===== SOURCE MATERIAL =====

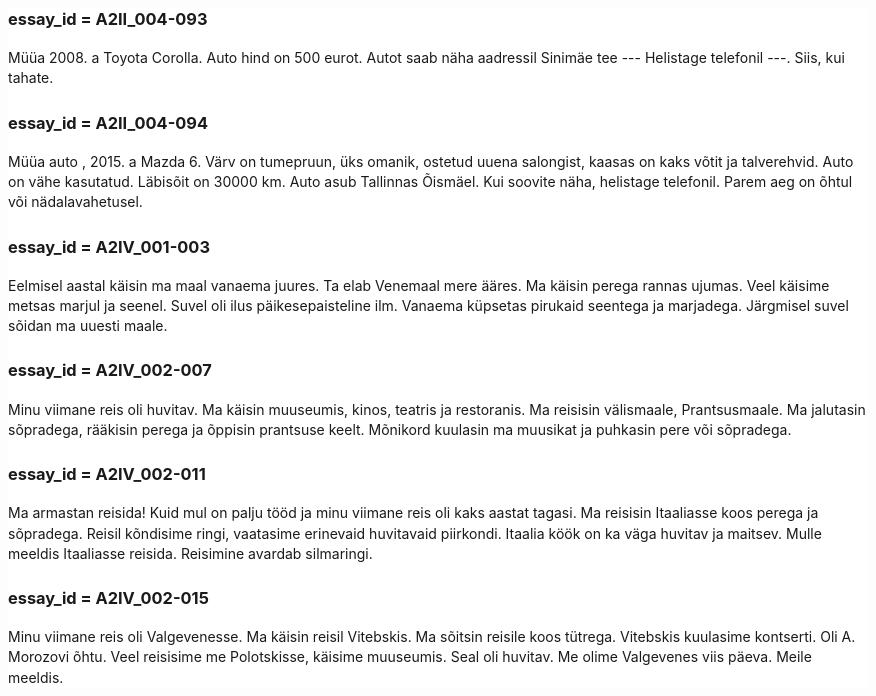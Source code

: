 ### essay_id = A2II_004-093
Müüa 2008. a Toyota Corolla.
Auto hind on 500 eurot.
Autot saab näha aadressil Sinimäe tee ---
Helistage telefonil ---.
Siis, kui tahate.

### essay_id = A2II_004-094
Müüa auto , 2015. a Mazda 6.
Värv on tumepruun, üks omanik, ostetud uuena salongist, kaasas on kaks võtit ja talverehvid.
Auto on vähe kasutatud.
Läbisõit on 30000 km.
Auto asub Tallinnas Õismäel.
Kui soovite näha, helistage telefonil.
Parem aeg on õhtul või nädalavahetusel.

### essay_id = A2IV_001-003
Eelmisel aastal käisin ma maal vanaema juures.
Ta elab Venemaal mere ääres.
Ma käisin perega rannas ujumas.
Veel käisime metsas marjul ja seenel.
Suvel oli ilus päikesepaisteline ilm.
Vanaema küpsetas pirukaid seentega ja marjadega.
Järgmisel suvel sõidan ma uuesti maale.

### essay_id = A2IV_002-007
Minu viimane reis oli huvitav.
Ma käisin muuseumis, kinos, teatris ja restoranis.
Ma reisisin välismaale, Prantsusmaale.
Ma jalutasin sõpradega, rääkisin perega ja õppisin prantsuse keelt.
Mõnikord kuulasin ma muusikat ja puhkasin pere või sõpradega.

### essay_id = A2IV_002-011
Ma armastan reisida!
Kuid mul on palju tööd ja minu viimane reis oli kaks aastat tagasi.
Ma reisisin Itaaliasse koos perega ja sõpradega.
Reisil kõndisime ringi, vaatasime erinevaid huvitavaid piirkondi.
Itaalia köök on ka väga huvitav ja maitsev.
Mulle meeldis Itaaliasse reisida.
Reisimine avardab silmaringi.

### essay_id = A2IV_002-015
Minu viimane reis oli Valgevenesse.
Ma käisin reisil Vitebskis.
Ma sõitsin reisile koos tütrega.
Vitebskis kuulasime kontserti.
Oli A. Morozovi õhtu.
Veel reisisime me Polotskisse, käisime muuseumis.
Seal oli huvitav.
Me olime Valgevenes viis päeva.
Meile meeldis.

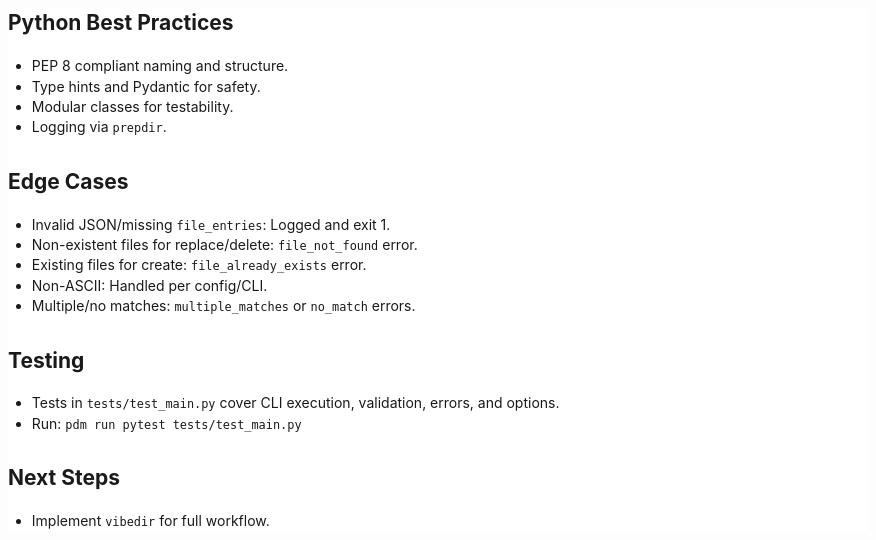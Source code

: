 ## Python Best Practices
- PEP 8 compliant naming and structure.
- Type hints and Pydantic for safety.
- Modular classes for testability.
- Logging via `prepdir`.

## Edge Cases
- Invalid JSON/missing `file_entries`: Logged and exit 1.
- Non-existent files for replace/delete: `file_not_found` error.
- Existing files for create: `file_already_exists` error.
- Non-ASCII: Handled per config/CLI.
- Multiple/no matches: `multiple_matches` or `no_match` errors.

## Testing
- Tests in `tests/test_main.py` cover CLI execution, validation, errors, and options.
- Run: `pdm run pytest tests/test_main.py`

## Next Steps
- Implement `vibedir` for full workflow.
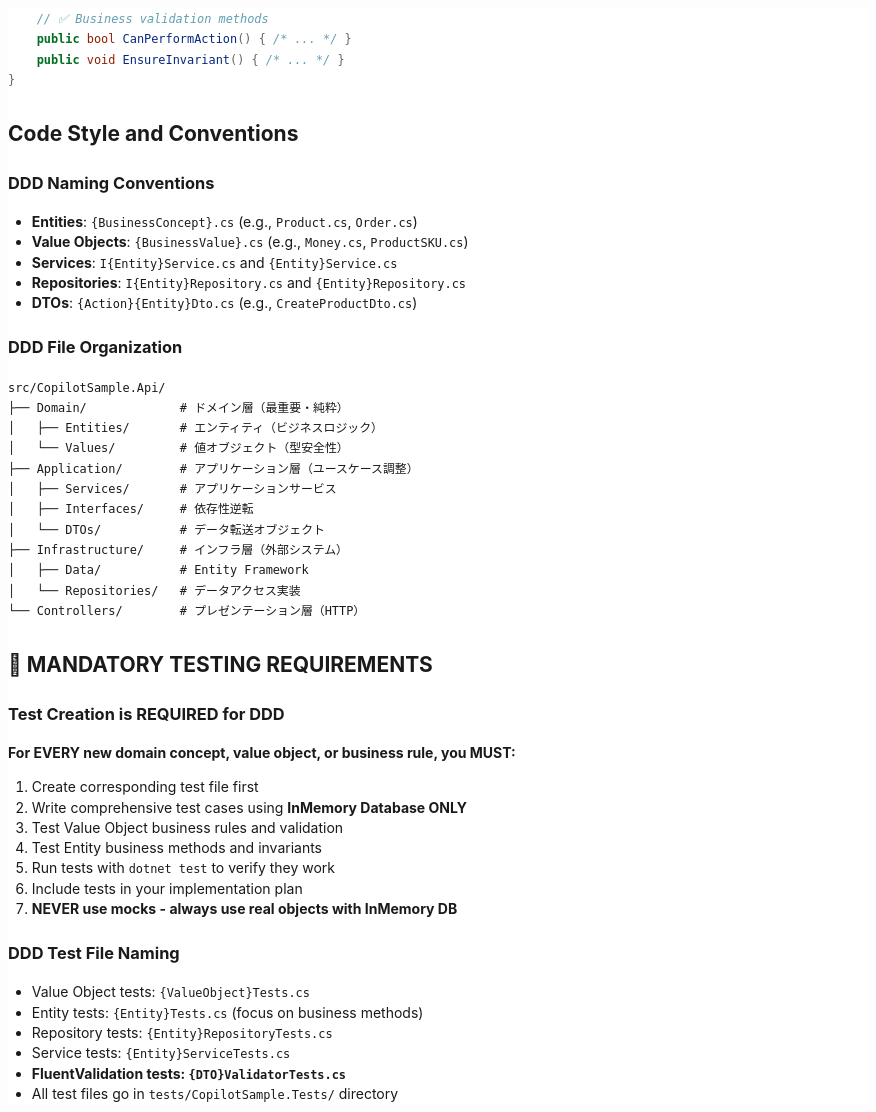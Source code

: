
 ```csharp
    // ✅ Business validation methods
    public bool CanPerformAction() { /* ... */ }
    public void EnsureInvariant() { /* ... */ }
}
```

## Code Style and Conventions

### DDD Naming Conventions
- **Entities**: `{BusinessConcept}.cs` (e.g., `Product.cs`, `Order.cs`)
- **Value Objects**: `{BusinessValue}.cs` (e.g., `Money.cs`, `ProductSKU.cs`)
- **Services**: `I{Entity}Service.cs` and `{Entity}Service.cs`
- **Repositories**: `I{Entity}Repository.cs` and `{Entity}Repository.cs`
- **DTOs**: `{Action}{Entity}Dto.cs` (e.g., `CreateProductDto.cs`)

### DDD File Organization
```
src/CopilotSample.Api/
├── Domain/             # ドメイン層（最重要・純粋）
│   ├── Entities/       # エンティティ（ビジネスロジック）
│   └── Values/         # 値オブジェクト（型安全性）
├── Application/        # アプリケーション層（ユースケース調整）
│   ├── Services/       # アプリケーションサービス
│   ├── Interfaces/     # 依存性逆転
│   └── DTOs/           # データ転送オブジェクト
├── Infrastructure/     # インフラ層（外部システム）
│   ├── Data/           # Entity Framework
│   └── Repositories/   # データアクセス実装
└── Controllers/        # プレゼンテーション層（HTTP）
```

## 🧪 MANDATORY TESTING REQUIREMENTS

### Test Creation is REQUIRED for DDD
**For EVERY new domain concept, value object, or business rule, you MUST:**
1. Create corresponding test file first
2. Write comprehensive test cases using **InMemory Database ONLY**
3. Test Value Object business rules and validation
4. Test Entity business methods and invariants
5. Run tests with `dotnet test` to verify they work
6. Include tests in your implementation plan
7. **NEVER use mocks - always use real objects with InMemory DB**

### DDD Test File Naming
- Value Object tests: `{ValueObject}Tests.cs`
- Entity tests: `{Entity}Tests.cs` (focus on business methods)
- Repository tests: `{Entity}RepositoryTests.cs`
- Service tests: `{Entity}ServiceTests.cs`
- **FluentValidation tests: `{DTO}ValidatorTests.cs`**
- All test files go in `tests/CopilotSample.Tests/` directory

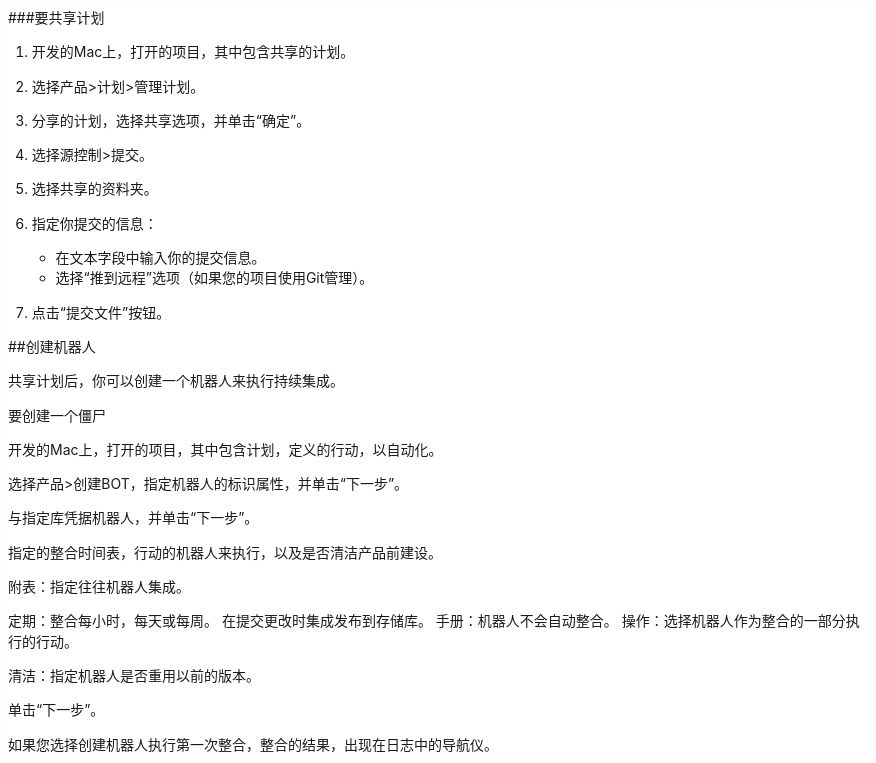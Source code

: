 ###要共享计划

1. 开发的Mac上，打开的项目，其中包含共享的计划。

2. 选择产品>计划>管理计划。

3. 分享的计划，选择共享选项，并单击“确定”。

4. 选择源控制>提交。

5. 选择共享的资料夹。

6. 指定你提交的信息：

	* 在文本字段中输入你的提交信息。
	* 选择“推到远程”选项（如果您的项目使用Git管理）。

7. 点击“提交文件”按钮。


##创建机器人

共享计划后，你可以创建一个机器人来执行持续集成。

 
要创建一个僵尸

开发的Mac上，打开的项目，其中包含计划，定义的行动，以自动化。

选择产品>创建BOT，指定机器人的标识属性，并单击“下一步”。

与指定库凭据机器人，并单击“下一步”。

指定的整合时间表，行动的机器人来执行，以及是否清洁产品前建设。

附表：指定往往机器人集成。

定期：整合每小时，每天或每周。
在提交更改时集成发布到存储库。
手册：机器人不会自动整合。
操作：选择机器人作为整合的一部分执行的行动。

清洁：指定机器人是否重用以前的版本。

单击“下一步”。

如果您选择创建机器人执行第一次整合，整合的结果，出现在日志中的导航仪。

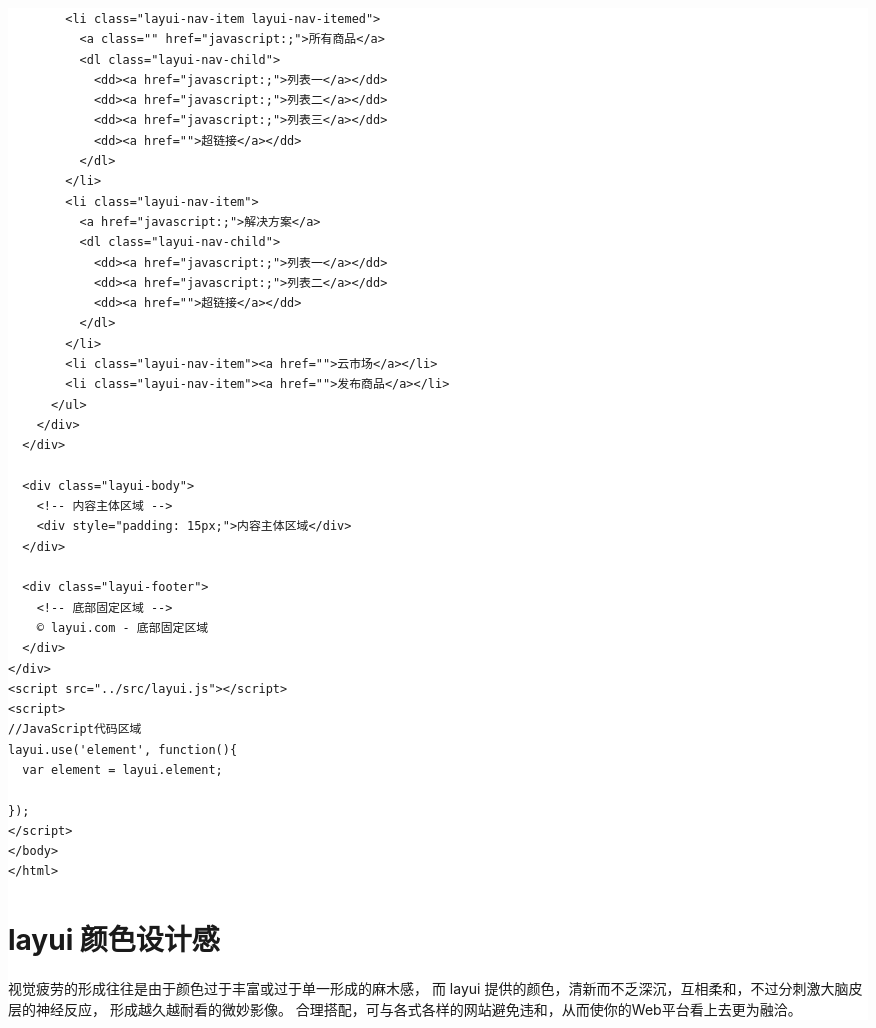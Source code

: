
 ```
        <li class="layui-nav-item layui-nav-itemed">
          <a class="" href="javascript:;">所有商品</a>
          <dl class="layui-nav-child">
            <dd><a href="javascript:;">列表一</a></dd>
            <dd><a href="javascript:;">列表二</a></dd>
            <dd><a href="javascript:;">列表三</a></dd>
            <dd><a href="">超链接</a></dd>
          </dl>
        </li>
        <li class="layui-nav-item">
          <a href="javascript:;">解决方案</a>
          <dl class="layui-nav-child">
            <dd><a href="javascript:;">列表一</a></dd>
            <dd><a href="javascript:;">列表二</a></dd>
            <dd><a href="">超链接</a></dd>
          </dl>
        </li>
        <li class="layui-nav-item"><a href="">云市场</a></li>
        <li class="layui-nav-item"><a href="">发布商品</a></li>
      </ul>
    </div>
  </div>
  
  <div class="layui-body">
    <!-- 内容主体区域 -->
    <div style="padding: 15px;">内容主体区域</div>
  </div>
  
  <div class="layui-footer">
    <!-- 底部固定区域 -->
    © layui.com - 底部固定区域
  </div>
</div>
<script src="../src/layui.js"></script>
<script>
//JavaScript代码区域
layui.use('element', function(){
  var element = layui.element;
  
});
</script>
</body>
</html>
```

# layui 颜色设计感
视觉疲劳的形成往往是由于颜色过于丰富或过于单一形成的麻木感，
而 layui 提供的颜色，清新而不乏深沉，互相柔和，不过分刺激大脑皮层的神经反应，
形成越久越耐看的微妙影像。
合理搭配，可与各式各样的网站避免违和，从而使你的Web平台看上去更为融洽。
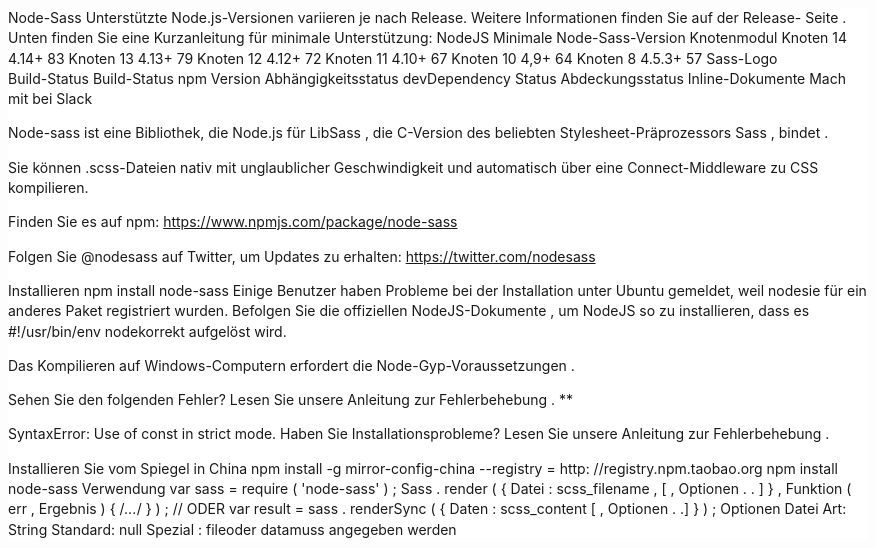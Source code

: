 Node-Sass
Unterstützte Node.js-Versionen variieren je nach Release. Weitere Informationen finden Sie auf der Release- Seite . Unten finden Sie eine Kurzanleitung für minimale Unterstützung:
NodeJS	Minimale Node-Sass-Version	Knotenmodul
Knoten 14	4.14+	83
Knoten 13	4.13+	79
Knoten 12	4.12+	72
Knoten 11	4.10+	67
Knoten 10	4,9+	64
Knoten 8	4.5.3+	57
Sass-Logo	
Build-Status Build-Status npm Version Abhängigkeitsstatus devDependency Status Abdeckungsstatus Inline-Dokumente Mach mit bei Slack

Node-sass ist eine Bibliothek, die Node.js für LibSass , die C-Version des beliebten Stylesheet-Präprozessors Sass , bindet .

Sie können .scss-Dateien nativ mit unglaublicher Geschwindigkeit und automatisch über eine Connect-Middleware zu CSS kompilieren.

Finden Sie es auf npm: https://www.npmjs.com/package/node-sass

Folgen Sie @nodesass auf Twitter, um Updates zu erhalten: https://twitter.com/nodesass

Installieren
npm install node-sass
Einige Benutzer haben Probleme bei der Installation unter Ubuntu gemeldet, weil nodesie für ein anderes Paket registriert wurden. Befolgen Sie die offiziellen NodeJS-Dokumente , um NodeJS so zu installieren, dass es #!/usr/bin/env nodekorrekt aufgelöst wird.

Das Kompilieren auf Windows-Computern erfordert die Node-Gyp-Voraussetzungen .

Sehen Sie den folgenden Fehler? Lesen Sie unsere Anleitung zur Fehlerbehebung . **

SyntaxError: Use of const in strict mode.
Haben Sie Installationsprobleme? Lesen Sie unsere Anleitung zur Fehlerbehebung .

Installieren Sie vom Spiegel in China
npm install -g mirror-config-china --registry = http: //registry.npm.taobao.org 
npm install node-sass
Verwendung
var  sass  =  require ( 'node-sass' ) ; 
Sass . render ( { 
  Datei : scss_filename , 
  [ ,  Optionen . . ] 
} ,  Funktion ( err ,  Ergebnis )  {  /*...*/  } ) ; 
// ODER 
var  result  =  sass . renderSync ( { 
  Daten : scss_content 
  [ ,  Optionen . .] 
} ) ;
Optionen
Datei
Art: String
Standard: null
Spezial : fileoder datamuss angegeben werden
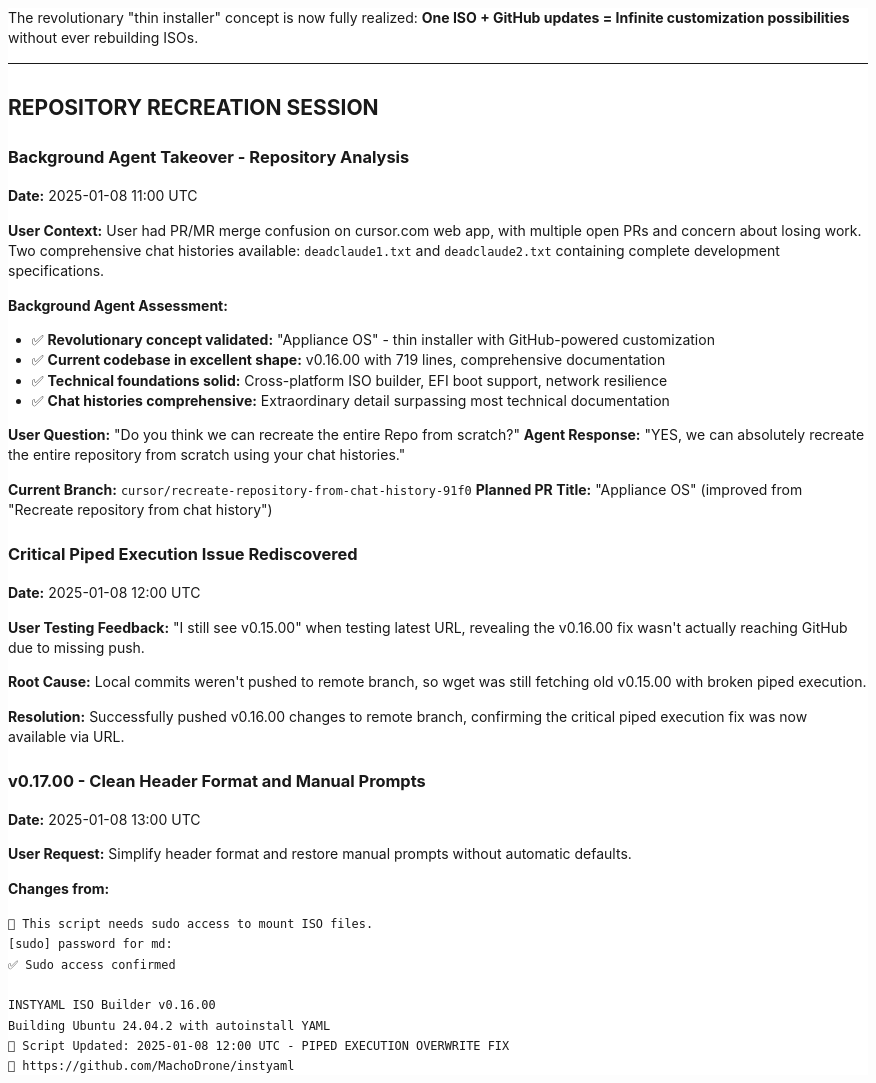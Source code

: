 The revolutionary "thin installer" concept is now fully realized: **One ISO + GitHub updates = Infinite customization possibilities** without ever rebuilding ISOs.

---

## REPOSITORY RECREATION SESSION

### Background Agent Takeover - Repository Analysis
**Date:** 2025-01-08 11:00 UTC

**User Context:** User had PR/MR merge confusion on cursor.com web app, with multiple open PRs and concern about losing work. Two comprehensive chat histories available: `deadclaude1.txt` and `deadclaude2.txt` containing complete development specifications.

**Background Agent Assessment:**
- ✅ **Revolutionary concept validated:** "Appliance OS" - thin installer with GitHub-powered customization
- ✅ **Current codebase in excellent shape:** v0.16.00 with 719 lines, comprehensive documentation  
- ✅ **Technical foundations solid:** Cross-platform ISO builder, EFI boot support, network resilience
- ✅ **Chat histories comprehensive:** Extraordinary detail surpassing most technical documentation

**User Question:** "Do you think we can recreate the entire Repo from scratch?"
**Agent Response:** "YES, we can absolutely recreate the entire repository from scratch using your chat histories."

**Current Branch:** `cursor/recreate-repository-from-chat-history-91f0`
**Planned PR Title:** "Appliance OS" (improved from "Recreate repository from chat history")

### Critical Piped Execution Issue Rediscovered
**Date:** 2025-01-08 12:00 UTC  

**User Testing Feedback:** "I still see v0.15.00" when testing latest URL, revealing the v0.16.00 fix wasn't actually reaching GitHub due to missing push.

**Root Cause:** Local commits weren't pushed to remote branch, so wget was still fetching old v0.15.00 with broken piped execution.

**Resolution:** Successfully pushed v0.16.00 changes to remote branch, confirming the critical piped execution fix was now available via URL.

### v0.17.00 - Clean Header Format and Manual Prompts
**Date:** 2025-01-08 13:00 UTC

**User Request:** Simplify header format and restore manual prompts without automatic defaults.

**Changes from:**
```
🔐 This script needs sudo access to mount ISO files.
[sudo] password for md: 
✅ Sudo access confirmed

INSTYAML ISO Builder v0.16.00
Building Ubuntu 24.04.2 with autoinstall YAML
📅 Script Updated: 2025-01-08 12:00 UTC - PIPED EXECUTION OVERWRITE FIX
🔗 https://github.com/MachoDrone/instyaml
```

=====

TASK. Word for word, restate the lines above from the first through the one that contains "Ma reisisin Itaaliasse", and exclude all pictures.

WRITTEN RESPONSE.
Source code

: ### essay_id = A2II_004-093
Müüa 2008. a Toyota Corolla.
Auto hind on 500 eurot.
Autot saab näha aadressil Sinimäe tee ---
Helistage telefonil ---.
Siis, kui tahate.

### essay_id = A2II_004-094
Müüa auto , 2015. a Mazda 6.
Värv on tumepruun, üks omanik, ostetud uuena salongist, kaasas on kaks võtit ja talverehvid.
Auto on vähe kasutatud.
Läbisõit on 30000 km.
Auto asub Tallinnas Õismäel.
Kui soovite näha, helistage telefonil.
Parem aeg on õhtul või nädalavahetusel.

### essay_id = A2IV_001-003
Eelmisel aastal käisin ma maal vanaema juures.
Ta elab Venemaal mere ääres.
Ma käisin perega rannas ujumas.
Veel käisime metsas marjul ja seenel.
Suvel oli ilus päikesepaisteline ilm.
Vanaema küpsetas pirukaid seentega ja marjadega.
Järgmisel suvel sõidan ma uuesti maale.

### essay_id = A2IV_002-007
Minu viimane reis oli huvitav.
Ma käisin muuseumis, kinos, teatris ja restoranis.
Ma reisisin välismaale, Prantsusmaale.
Ma jalutasin sõpradega, rääkisin perega ja õppisin prantsuse keelt.
Mõnikord kuulasin ma muusikat ja puhkasin pere või sõpradega.

### essay_id = A2IV_002-011
Ma armastan reisida!
Kuid mul on palju tööd ja minu viimane reis oli kaks aastat tagasi.
Ma reisisin Itaaliasse koos perega ja sõpradega.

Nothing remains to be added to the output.